NetSlim: high-confidence curated signaling maps

Criteria for NetSlim

In generating NetSlim, we applied the following inclusion criteria to extract a high confidence set of reactions from pathways in NetPath: (i) reactions supported by at least two research articles; (ii) reactions shown to occur in multiple cell types (iii) PPIs reported through high-throughput analyses, as well as induced PTMs identified using mass spectrometry are included if they are supported by any other experimental method; (iv) components of well established protein complexes even if they do not meet other criteria; and (v) molecules or reactions described in expert review articles. Schematic representation of the NetSlim criteria is provided in Figure 1. Reactions that fulfilled one or more of the above criteria were included in NetSlim.

Graphical representation of NetSlim

The signaling pathway maps of NetSlim were generated using the PathVisio tool which facilitates editing and display of biological pathways (13).

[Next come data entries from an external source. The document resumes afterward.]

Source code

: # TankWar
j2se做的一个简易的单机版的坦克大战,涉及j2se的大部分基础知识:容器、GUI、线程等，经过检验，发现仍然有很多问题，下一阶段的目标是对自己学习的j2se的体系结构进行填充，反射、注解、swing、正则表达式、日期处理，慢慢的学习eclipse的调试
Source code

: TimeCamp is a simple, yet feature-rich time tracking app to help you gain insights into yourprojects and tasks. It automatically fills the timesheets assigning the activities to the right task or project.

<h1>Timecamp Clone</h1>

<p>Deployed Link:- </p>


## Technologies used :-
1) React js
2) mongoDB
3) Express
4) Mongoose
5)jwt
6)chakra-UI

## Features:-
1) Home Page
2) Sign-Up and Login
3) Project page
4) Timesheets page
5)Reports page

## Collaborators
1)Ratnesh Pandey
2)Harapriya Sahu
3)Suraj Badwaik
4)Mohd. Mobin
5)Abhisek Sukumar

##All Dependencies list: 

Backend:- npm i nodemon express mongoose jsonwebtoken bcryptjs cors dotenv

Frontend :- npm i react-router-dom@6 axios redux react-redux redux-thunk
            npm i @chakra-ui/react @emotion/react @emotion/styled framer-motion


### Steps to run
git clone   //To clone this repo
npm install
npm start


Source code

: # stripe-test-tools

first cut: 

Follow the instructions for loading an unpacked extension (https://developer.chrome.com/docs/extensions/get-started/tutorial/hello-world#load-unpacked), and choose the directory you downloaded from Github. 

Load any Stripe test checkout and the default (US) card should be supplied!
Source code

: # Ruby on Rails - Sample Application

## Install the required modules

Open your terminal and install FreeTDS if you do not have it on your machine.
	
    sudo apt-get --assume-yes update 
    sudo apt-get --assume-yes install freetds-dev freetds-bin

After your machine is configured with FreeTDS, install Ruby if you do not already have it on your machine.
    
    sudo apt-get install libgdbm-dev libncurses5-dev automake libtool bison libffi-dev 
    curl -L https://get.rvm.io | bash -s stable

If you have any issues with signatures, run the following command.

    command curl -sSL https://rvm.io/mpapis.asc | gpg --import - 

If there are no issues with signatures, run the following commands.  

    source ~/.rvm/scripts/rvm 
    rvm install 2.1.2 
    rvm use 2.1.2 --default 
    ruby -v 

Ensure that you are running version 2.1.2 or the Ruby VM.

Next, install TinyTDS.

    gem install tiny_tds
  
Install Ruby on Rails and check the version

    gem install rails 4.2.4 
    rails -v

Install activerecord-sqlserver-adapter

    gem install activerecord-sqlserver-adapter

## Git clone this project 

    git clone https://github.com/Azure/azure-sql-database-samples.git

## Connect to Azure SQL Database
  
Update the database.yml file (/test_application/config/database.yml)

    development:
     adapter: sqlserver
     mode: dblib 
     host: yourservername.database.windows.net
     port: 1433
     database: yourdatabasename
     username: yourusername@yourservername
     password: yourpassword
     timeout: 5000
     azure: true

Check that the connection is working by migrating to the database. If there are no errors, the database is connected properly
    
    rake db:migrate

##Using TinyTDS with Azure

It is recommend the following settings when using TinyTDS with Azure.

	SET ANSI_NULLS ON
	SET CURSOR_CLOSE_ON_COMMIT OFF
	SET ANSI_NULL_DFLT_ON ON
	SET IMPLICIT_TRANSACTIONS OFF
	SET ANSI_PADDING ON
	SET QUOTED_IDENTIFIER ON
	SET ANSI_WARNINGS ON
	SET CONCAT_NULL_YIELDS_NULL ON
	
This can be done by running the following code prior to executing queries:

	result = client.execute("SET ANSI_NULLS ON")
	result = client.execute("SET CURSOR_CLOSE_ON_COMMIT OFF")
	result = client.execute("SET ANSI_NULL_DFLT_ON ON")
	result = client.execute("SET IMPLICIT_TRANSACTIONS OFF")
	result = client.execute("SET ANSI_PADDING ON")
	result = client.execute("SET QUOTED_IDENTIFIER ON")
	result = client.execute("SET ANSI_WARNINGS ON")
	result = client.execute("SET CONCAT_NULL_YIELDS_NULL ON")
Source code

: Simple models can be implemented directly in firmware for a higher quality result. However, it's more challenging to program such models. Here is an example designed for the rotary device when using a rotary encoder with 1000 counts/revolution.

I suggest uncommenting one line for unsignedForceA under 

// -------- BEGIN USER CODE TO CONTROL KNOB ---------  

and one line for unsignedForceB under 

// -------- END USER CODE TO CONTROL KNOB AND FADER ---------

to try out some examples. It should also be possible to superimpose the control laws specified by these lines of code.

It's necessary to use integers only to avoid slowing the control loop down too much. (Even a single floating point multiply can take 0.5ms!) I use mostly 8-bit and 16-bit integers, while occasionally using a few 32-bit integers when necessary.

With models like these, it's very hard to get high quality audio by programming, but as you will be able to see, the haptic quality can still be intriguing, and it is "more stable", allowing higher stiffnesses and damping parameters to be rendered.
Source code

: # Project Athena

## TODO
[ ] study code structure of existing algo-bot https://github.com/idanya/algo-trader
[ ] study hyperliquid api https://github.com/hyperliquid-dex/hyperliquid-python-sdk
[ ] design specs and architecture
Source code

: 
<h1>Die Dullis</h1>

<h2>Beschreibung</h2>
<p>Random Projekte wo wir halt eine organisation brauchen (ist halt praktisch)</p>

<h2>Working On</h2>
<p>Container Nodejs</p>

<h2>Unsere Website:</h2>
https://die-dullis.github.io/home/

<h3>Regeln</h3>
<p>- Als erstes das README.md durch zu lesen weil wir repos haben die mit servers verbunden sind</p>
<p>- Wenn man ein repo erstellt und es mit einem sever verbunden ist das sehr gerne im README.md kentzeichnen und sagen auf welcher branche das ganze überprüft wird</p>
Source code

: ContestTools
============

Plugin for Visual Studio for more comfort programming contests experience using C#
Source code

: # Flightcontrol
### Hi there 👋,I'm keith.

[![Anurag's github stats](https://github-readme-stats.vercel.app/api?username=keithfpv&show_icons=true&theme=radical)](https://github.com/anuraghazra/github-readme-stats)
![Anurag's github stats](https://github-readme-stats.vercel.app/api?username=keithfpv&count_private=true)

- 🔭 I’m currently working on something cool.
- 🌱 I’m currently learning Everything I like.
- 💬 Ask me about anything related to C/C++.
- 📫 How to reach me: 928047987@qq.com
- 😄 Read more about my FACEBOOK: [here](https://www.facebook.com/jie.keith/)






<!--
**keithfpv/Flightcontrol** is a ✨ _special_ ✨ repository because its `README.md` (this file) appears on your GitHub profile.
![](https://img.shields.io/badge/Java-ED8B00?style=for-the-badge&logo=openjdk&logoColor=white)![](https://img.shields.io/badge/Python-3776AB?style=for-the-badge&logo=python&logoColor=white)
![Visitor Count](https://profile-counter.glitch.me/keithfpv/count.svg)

PathVisio is an improved visualization tool which incorporates all the features of GenMAPP (14). All molecular reactions that occur downstream of activated receptors are represented by solid edges, which depict direct interactions/reactions, or by dashed edges, which depict indirect/induced events. Signaling nodes are depicted based on the ability of molecules to interact with their partners, and on the availability of protein regulators for cross-talk with other signaling modules. The topology of the pathway, which determines whether a given molecule lies upstream or downstream from another reference molecule, is generally dependent on the biological information obtained from studies using mutants or inhibitors of specific molecules. The edges representing various PPIs, enzymatic reactions or protein translocation events are distinguished from each other by distinct colors. NetSlim maps with detailed legends are available at http://www.netpath.org/netslim. Pathway maps with nodes hyperlinked to specific NetPath molecule page and the edges linked to their corresponding citations can be obtained by clicking on ‘map with citation’ option in the NetSlim pathway pages. The browsing features and the information provided in NetSlim are shown in Figure 2 with TGF beta pathway as an example.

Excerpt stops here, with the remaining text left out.